Noch eine Frage zum Geburtstag: Wozu sind Maßstäbe da? Es reicht nicht, vielleicht kann man es der Zehnjährigen so erklären, wütend zu werden, wenn die bösen Jungs jemanden verhauen. Wenn andere Jungs das Gleiche tun, wird dies nicht dadurch besser, dass sie mit den bösen Jungs verfeindet sind. Sie sind dann auch böse Jungs. Lieber mal eine Presseerklärung weniger zu Erdogans Diktatur und dafür mal eine mehr zur Repression in Russland. Es macht das Wütendsein authentischer. Und auch Marx meinte »alle Verhältnisse« mit seiner Kritik, nicht nur jene, die dort herrschen, wo es einem gerade in den Kram passt.

Volle Bäuche

Wenn eine Zehnjährige »Hunger« schreit, in Wahrheit aber nur Appetit hat und also dann einen dreiviertel Teller unaufgegessen stehen lässt, sollte man sich an Joseph A. Schumpeter erinnern. Der warnt in »Capitalism, socialism and democracy« davor, zu vergessen, »dass der Sozialismus nach höheren Zielen als vollen Bäuchen strebt«. In unserem Fall geht es um die Freiheit, zu einem bestimmten Zeitpunkt zu essen. Niemand, der einigermaßen bei Verstand ist, wird deshalb gleich fordern, die »materiellen Interessen« links liegen zu lassen. Zum Verstand gehört aber auch, sie nicht als Primat der eigenen Politik gegen das auszuspielen, was das Leben schön, erträglich, gestaltbar macht: knutschen mit wem und wo man will; sich rechtsstaatlich gewährt beim Staat beschweren dürfen, der die Schwachen schützen kann, ebenso aber Mittel in der Hand hat, sie zu knechten; und wählen zu können, nicht nur den Zeitpunkt eines Essens, sondern auch die Möglichkeit, nicht zur Wahl gehen zu müssen. Oder eben doch.

Es Pee Dee

Was also kann man einer Zehnjährigen zum Geburtstag schon sagen? Was kommt für sie dabei heraus?
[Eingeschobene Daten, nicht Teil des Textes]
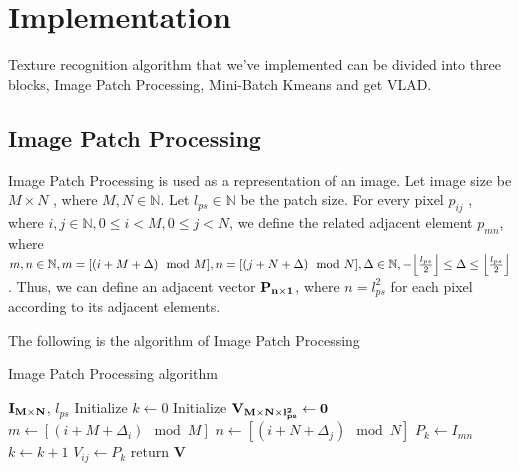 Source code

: \documentclass[final,leqno,onefignum,onetabnum]{siamltexmm}
\DeclarePairedDelimiter\floor{\lfloor}{\rfloor}
\begin{document}
\section {Implementation}

Texture recognition algorithm that we've implemented can be divided into three blocks, Image Patch Processing, Mini-Batch Kmeans and get VLAD.


\subsection {Image Patch Processing}


Image Patch Processing is used as a representation of an image. Let image size be $M \times N$ , where $M,N \in \mathbb{N}$. Let $l_{ps} \in \mathbb{N}$ be the patch size. 
For every pixel \(p_{ij}\) , where $i,j \in \mathbb{N}, 0 \leq i< M , 0 \leq j < N$, we define the related adjacent element \({p_{mn}}\), where $m,n \in \mathbb{N}, m=[(i+M+\Delta) \mod M], n=[(j+N+\Delta) \mod N], \Delta \in \mathbb{N}, -\floor*{\frac{l_{ps}}{2}} \leq \Delta \leq \floor*{\frac{l_{ps}}{2}} $. Thus, we can define an adjacent vector $\bf{P_{n \times 1}}$, where $n=l_{ps}^2$ for each pixel according to its adjacent elements.

The following is the algorithm of Image Patch Processing


\begin{algorithm}[H]
	\caption{Image Patch Processing algorithm}
	\label{pseudoImagePatchProcessing}
	\begin{algorithmic}[1]
		 {$\bf{I}_{M \times N}$, $l_{ps}$}
		\State Initialize $k \gets 0$
		\State Initialize $\bf{V}_{M \times N \times l_{ps}^2 } \gets 0$
		\State $ m \gets [ ( i+M+\Delta_i ) \mod M] $
		\State $ n \gets [ ( i+N+\Delta_j ) \mod N] $
		\State $P_k \gets I_{mn}$
		\State $k \gets k + 1$
		\EndFor
		\EndFor
		\State $V_{ij} \gets P_k$
		\EndFor
		\State return \bf{V}
		\EndProcedure
	\end{algorithmic}
\end{algorithm}
\end{document}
Das hängt vielleicht davon ab, ob man in Betracht zieht, dass ja auch noch weitere zehn Jahre kommen könnten. Warten wir sie ab, danach reden wir wieder. Nur noch ganz kurz, zum Schluss: Die SPD ist einfach nur eine andere Partei. Man muss nicht jeden Tag über sie reden. Tritt aus ihrem Schatten, du bist jetzt alt genug.